Bubblewrap and England's Oldest Church

Sorry for the recent lack of blogging - not just simply a general lack of inspiration but a hundred and one preoccupations as I get ready to move parish on 4 September. This state of affairs will continue for the next fortnight, especially since my move requires the purchase of a new computer (which I must sort out this weekend). In fact I popped over to Kingsland (my new parish) this evening to drop off some valuable items which I didn't want to entrust to the removers (such as my Napoleon III gold fiddleback, my relic collection and a rather fine C19 oil painting of Cardinal Pole - you know, the usual stuff) and was pleased to find a wireless modem waiting for me!

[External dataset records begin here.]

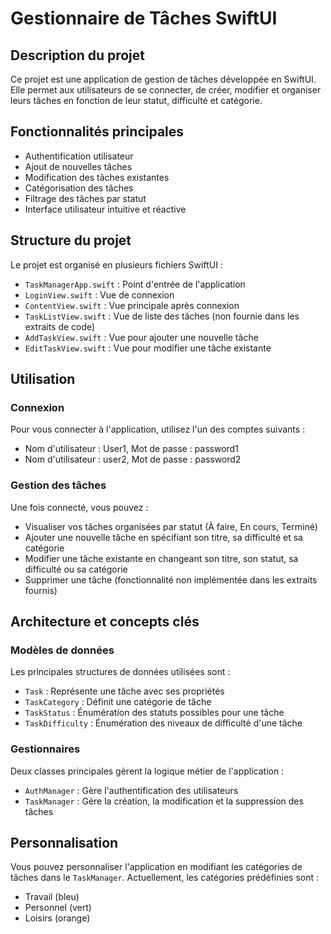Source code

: # Gestionnaire de Tâches SwiftUI

## Description du projet

Ce projet est une application de gestion de tâches développée en SwiftUI. Elle permet aux utilisateurs de se connecter, de créer, modifier et organiser leurs tâches en fonction de leur statut, difficulté et catégorie.

## Fonctionnalités principales

- Authentification utilisateur
- Ajout de nouvelles tâches
- Modification des tâches existantes
- Catégorisation des tâches
- Filtrage des tâches par statut
- Interface utilisateur intuitive et réactive

## Structure du projet

Le projet est organisé en plusieurs fichiers SwiftUI :

- `TaskManagerApp.swift` : Point d'entrée de l'application
- `LoginView.swift` : Vue de connexion
- `ContentView.swift` : Vue principale après connexion
- `TaskListView.swift` : Vue de liste des tâches (non fournie dans les extraits de code)
- `AddTaskView.swift` : Vue pour ajouter une nouvelle tâche
- `EditTaskView.swift` : Vue pour modifier une tâche existante

## Utilisation

### Connexion

Pour vous connecter à l'application, utilisez l'un des comptes suivants :

- Nom d'utilisateur : User1, Mot de passe : password1
- Nom d'utilisateur : user2, Mot de passe : password2

### Gestion des tâches

Une fois connecté, vous pouvez :

- Visualiser vos tâches organisées par statut (À faire, En cours, Terminé)
- Ajouter une nouvelle tâche en spécifiant son titre, sa difficulté et sa catégorie
- Modifier une tâche existante en changeant son titre, son statut, sa difficulté ou sa catégorie
- Supprimer une tâche (fonctionnalité non implémentée dans les extraits fournis)

## Architecture et concepts clés

### Modèles de données

Les principales structures de données utilisées sont :

- `Task` : Représente une tâche avec ses propriétés
- `TaskCategory` : Définit une catégorie de tâche
- `TaskStatus` : Énumération des statuts possibles pour une tâche
- `TaskDifficulty` : Énumération des niveaux de difficulté d'une tâche

### Gestionnaires

Deux classes principales gèrent la logique métier de l'application :

- `AuthManager` : Gère l'authentification des utilisateurs
- `TaskManager` : Gère la création, la modification et la suppression des tâches

## Personnalisation

Vous pouvez personnaliser l'application en modifiant les catégories de tâches dans le `TaskManager`. Actuellement, les catégories prédéfinies sont :

- Travail (bleu)
- Personnel (vert)
- Loisirs (orange)
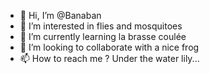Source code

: - 👋 Hi, I’m @Banaban
- 👀 I’m interested in flies and mosquitoes
- 🌱 I’m currently learning la brasse coulée
- 💞️ I’m looking to collaborate with a nice frog
- 📫 How to reach me ? Under the water lily...

<!---
Banaban/Banaban is a ✨ special ✨ repository because its `README.md` (this file) appears on your GitHub profile.
You can click the Preview link to take a look at your changes.
--->
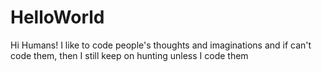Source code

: # HelloWorld
Hi Humans!
I like to code people's thoughts and imaginations 
and if can't code them, then I still keep on hunting unless I code them 

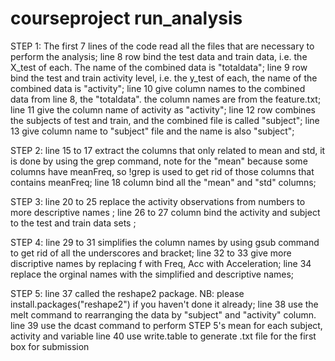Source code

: # courseproject run_analysis
STEP 1: 
The first 7 lines of the code read all the files that are necessary to perform the analysis;
line 8 row bind the test data and train data, i.e. the X_test of each. The name of the combined data is "totaldata";
line 9 row bind the test and train activity level, i.e. the y_test of each, the name of the combined data is "activity";
line 10 give column names to the combined data from line 8, the "totaldata". the column names are from the feature.txt;
line 11 give the column name of activity as "activity"; 
line 12 row combines the subjects of test and train, and the combined file is called "subject";
line 13 give column name to "subject" file and the name is also "subject";

STEP 2: 
line 15 to 17 extract the columns that only related to mean and std, it is done by using the grep command, note for the "mean" because some columns have meanFreq, so !grep is used to get rid of those columns that contains meanFreq;
line 18 column bind all the "mean" and "std" columns;

STEP 3: 
line 20 to 25 replace the activity observations from numbers to more descriptive names ;
line 26 to 27 column bind the activity and subject to the test and train data sets ;

STEP 4: 
line 29 to 31 simplifies the column names by using gsub command to get rid of all the underscores and bracket;
line 32 to 33 give more discriptive names by replacing f with Freq, Acc with Acceleration;
line 34 replace the orginal names with the simplified and descriptive names;

STEP 5: 
line 37 called the reshape2 package. NB: please install.packages("reshape2") if you haven't done it already;
line 38 use the melt command to rearranging the data by "subject" and "activity" column.
line 39 use the dcast command to perform STEP 5's mean for each subject, activity and variable
line 40 use write.table to generate .txt file for the first box for submission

But the past week hasn't just been a tale of bubblewrap and boxes. On Wednesday I went to the Franciscan Study Centre, Canterbury to speak to the English Catholic Historical Association on St Augustine and the Conversion of England. I enjoyed researching the talk although everyone seemed rather tired after an intensive three day conference and the discussion afterwards was mercifully short! The audience included the new Abbot of Downside, Dom Aidan Bellenger, who is thankfully continuing his historical pursuits despite his new appointment - I spent a very enjoyable evening chatting to him and Dr Stella Fletcher, with whom he has written books on England's Cardinals and the Archbishops of Canterbury.

Before giving my talk we were treated to a tour of Christian Canterbury. It was especially good to visit St Martin's, the oldest functioning church in England. Its origins are uncertain - some say it was a Roman mausoleum and others, following St Bede, suggest it was a Romano-British church. The building is to a large extent Saxon and built on Roman foundations. It was certainly dedicated to the Gaulish St Martin by the Merovingian Queen Bertha, the wife of King St Ethelbert, and her chaplain, St Liudhard. When St Augustine and his band of forty monks arrived in Kent in 597 St Martin's became their first base and it was here that the King was probably baptised.

Worth visiting - not only to honour the cradle of English Christianity but to take a picture of the famous 'keyhole' view of the Cathedral tower (above).

1 Comments:

Anonymous Robbie said...

Well done, pilgrim. I did my Licentiate thesis on St Augustine of Canterbury. What a relief that some Englishman knows something about him as well. More pictures!